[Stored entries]
[Start of section]
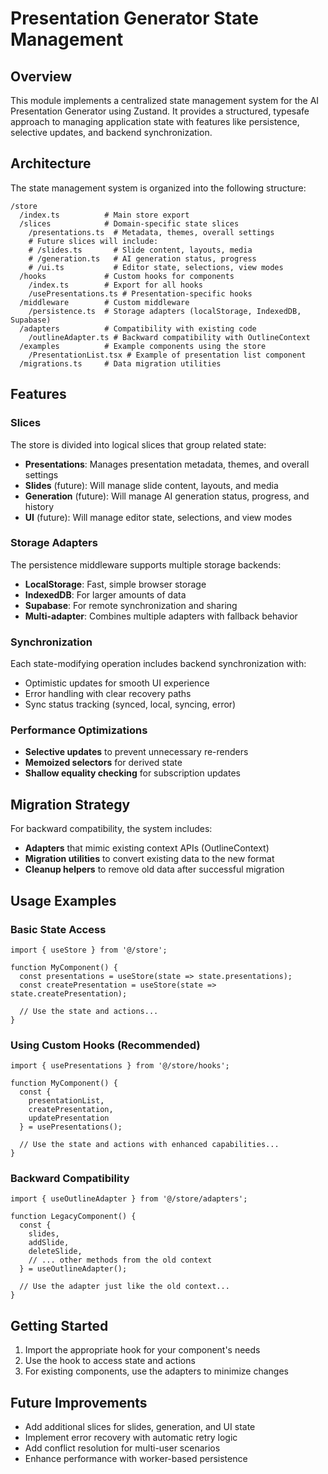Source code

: # Presentation Generator State Management

## Overview

This module implements a centralized state management system for the AI Presentation Generator using Zustand. It provides a structured, typesafe approach to managing application state with features like persistence, selective updates, and backend synchronization.

## Architecture

The state management system is organized into the following structure:

```
/store
  /index.ts          # Main store export
  /slices            # Domain-specific state slices
    /presentations.ts  # Metadata, themes, overall settings
    # Future slices will include:
    # /slides.ts       # Slide content, layouts, media
    # /generation.ts   # AI generation status, progress
    # /ui.ts           # Editor state, selections, view modes
  /hooks             # Custom hooks for components
    /index.ts        # Export for all hooks
    /usePresentations.ts # Presentation-specific hooks
  /middleware        # Custom middleware
    /persistence.ts  # Storage adapters (localStorage, IndexedDB, Supabase)
  /adapters          # Compatibility with existing code
    /outlineAdapter.ts # Backward compatibility with OutlineContext
  /examples          # Example components using the store
    /PresentationList.tsx # Example of presentation list component 
  /migrations.ts     # Data migration utilities
```

## Features

### Slices

The store is divided into logical slices that group related state:

- **Presentations**: Manages presentation metadata, themes, and overall settings
- **Slides** (future): Will manage slide content, layouts, and media
- **Generation** (future): Will manage AI generation status, progress, and history
- **UI** (future): Will manage editor state, selections, and view modes

### Storage Adapters

The persistence middleware supports multiple storage backends:

- **LocalStorage**: Fast, simple browser storage
- **IndexedDB**: For larger amounts of data
- **Supabase**: For remote synchronization and sharing
- **Multi-adapter**: Combines multiple adapters with fallback behavior

### Synchronization

Each state-modifying operation includes backend synchronization with:

- Optimistic updates for smooth UI experience
- Error handling with clear recovery paths
- Sync status tracking (synced, local, syncing, error)

### Performance Optimizations

- **Selective updates** to prevent unnecessary re-renders
- **Memoized selectors** for derived state
- **Shallow equality checking** for subscription updates

## Migration Strategy

For backward compatibility, the system includes:

- **Adapters** that mimic existing context APIs (OutlineContext)
- **Migration utilities** to convert existing data to the new format
- **Cleanup helpers** to remove old data after successful migration

## Usage Examples

### Basic State Access

```tsx
import { useStore } from '@/store';

function MyComponent() {
  const presentations = useStore(state => state.presentations);
  const createPresentation = useStore(state => state.createPresentation);
  
  // Use the state and actions...
}
```

### Using Custom Hooks (Recommended)

```tsx
import { usePresentations } from '@/store/hooks';

function MyComponent() {
  const { 
    presentationList, 
    createPresentation, 
    updatePresentation 
  } = usePresentations();
  
  // Use the state and actions with enhanced capabilities...
}
```

### Backward Compatibility

```tsx
import { useOutlineAdapter } from '@/store/adapters';

function LegacyComponent() {
  const {
    slides,
    addSlide,
    deleteSlide,
    // ... other methods from the old context
  } = useOutlineAdapter();
  
  // Use the adapter just like the old context...
}
```

## Getting Started

1. Import the appropriate hook for your component's needs
2. Use the hook to access state and actions
3. For existing components, use the adapters to minimize changes

## Future Improvements

- Add additional slices for slides, generation, and UI state
- Implement error recovery with automatic retry logic
- Add conflict resolution for multi-user scenarios
- Enhance performance with worker-based persistence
[End of section]
* **INSTRUCTIONS FOR THE TASK**: Could you reproduce all of the data above exactly and skip any image?

* **RESULT OF THIS EXERCISE**:
Source code

: # Presentation Generator State Management

## Overview

This module implements a centralized state management system for the AI Presentation Generator using Zustand. It provides a structured, typesafe approach to managing application state with features like persistence, selective updates, and backend synchronization.

## Architecture

The state management system is organized into the following structure:

```
/store
  /index.ts          # Main store export
  /slices            # Domain-specific state slices
    /presentations.ts  # Metadata, themes, overall settings
    # Future slices will include:
    # /slides.ts       # Slide content, layouts, media
    # /generation.ts   # AI generation status, progress
    # /ui.ts           # Editor state, selections, view modes
  /hooks             # Custom hooks for components
    /index.ts        # Export for all hooks
    /usePresentations.ts # Presentation-specific hooks
  /middleware        # Custom middleware
    /persistence.ts  # Storage adapters (localStorage, IndexedDB, Supabase)
  /adapters          # Compatibility with existing code
    /outlineAdapter.ts # Backward compatibility with OutlineContext
  /examples          # Example components using the store
    /PresentationList.tsx # Example of presentation list component 
  /migrations.ts     # Data migration utilities
```

## Features

### Slices

The store is divided into logical slices that group related state:

- **Presentations**: Manages presentation metadata, themes, and overall settings
- **Slides** (future): Will manage slide content, layouts, and media
- **Generation** (future): Will manage AI generation status, progress, and history
- **UI** (future): Will manage editor state, selections, and view modes

### Storage Adapters

The persistence middleware supports multiple storage backends:

- **LocalStorage**: Fast, simple browser storage
- **IndexedDB**: For larger amounts of data
- **Supabase**: For remote synchronization and sharing
- **Multi-adapter**: Combines multiple adapters with fallback behavior

### Synchronization

Each state-modifying operation includes backend synchronization with:

- Optimistic updates for smooth UI experience
- Error handling with clear recovery paths
- Sync status tracking (synced, local, syncing, error)

### Performance Optimizations

- **Selective updates** to prevent unnecessary re-renders
- **Memoized selectors** for derived state
- **Shallow equality checking** for subscription updates

## Migration Strategy

For backward compatibility, the system includes:

- **Adapters** that mimic existing context APIs (OutlineContext)
- **Migration utilities** to convert existing data to the new format
- **Cleanup helpers** to remove old data after successful migration

## Usage Examples

### Basic State Access

```tsx
import { useStore } from '@/store';

function MyComponent() {
  const presentations = useStore(state => state.presentations);
  const createPresentation = useStore(state => state.createPresentation);
  
  // Use the state and actions...
}
```

### Using Custom Hooks (Recommended)

```tsx
import { usePresentations } from '@/store/hooks';

function MyComponent() {
  const { 
    presentationList, 
    createPresentation, 
    updatePresentation 
  } = usePresentations();
  
  // Use the state and actions with enhanced capabilities...
}
```

### Backward Compatibility

```tsx
import { useOutlineAdapter } from '@/store/adapters';

function LegacyComponent() {
  const {
    slides,
    addSlide,
    deleteSlide,
    // ... other methods from the old context
  } = useOutlineAdapter();
  
  // Use the adapter just like the old context...
}
```

## Getting Started

1. Import the appropriate hook for your component's needs
2. Use the hook to access state and actions
3. For existing components, use the adapters to minimize changes

## Future Improvements

- Add additional slices for slides, generation, and UI state
- Implement error recovery with automatic retry logic
- Add conflict resolution for multi-user scenarios
- Enhance performance with worker-based persistence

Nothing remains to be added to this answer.